Skip to content

The Flow Matching Landscape: Methods, Comparisons, and History

This document provides context on the broader landscape of flow-based generative models, comparing normalizing flows, flow matching variants, and providing guidance on which methods to use for different applications.


Overview

The field of flow-based generative models has evolved significantly over the past decade.

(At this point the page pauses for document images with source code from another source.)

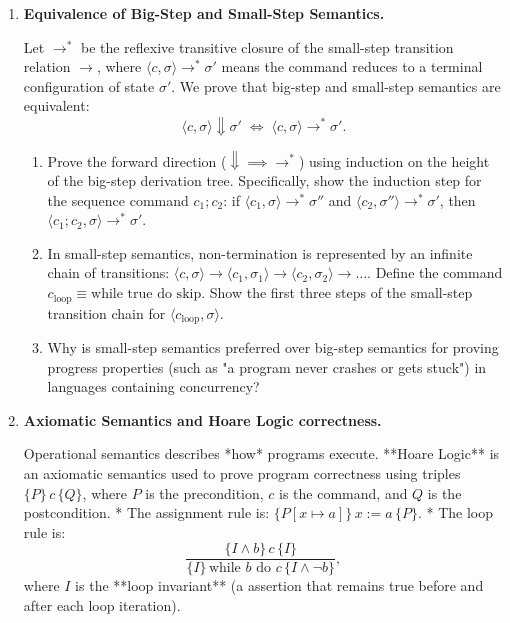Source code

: \documentclass[12pt, a4paper]{book}
\begin{document}
\begin{deepbox}
\begin{enumerate}[label=\textbf{D\arabic*.}]
  \item \textbf{Equivalence of Big-Step and Small-Step Semantics.}
  
        Let $\to^*$ be the reflexive transitive closure of the small-step transition relation $\to$, where $\langle c, \sigma \rangle \to^* \sigma'$ means the command reduces to a terminal configuration of state $\sigma'$.
        We prove that big-step and small-step semantics are equivalent:
        \[
          \langle c, \sigma \rangle \Downarrow \sigma' \;\iff\; \langle c, \sigma \rangle \to^* \sigma'.
        \]
        \begin{enumerate}[label=(\alph*)]
          \item Prove the forward direction ($\Downarrow \implies \to^*$) using induction on the height of the big-step derivation tree.
                Specifically, show the induction step for the sequence command $c_1 ; c_2$: if $\langle c_1, \sigma \rangle \to^* \sigma''$ and $\langle c_2, \sigma'' \rangle \to^* \sigma'$, then $\langle c_1 ; c_2, \sigma \rangle \to^* \sigma'$.
          \item In small-step semantics, non-termination is represented by an infinite chain of transitions: $\langle c, \sigma \rangle \to \langle c_1, \sigma_1 \rangle \to \langle c_2, \sigma_2 \rangle \to \dots$.
                Define the command $c_{\text{loop}} \equiv \text{while true do skip}$.
                Show the first three steps of the small-step transition chain for $\langle c_{\text{loop}}, \sigma \rangle$.
          \item Why is small-step semantics preferred over big-step semantics for proving progress properties (such as "a program never crashes or gets stuck") in languages containing concurrency?
        \end{enumerate}

  \item \textbf{Axiomatic Semantics and Hoare Logic correctness.}
  
        Operational semantics describes *how* programs execute. **Hoare Logic** is an axiomatic semantics used to prove program correctness using triples $\{P\} \, c \, \{Q\}$, where $P$ is the precondition, $c$ is the command, and $Q$ is the postcondition.
        * The assignment rule is: $\{P[x \mapsto a]\} \, x := a \, \{P\}$.
        * The loop rule is:
          \[
            \frac{\{I \land b\} \, c \, \{I\}}{\{I\} \, \text{while } b \text{ do } c \, \{I \land \neg b\}},
          \]
          where $I$ is the **loop invariant** (a assertion that remains true before and after each loop iteration).
          

\end{enumerate}
\end{deepbox}
\end{document}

This document clarifies the relationships between different approaches and helps you choose the right method for your application.

Key distinction:

  • Normalizing flows (2015-2020): Invertible transformations with tractable Jacobians
  • Flow matching (2022-present): Learned velocity fields via regression

Flow matching has largely superseded normalizing flows for most applications due to simpler training and fewer architectural constraints.


Normalizing Flows

Core Concept

Normalizing flows learn an invertible transformation \(f_\theta: \mathbb{R}^d \to \mathbb{R}^d\) that maps a simple distribution (noise) to a complex distribution (data):

\[ x_{\text{data}} = f_\theta(z_{\text{noise}}) \]

Critical requirement: The transformation must be: 1. Invertible: \(z = f_\theta^{-1}(x)\) must exist 2. Tractable Jacobian: \(\det \frac{\partial f_\theta}{\partial z}\) must be computable

Training Objective

Normalizing flows are trained by maximizing likelihood using the change of variables formula:

\[ \log p_\theta(x) = \log p(z) + \log \left| \det \frac{\partial f_\theta}{\partial z} \right| \]

where \(z = f_\theta^{-1}(x)\).

Training procedure: 1. Sample data \(x \sim p_{\text{data}}\) 2. Compute inverse: \(z = f_\theta^{-1}(x)\) 3. Compute log-likelihood using change of variables 4. Maximize likelihood via gradient ascent

Architectural Constraints

To ensure invertibility and tractable Jacobians, normalizing flows use specialized architectures:

1. Coupling Layers (RealNVP, Glow): - Split input: \(x = [x_a, x_b]\) - Transform one part conditioned on the other:

$$ \begin{align} y_a &= x_a \ y_b &= x_b \odot \exp(s(x_a)) + t(x_a) \end{align} $$ - Jacobian is triangular (easy to compute)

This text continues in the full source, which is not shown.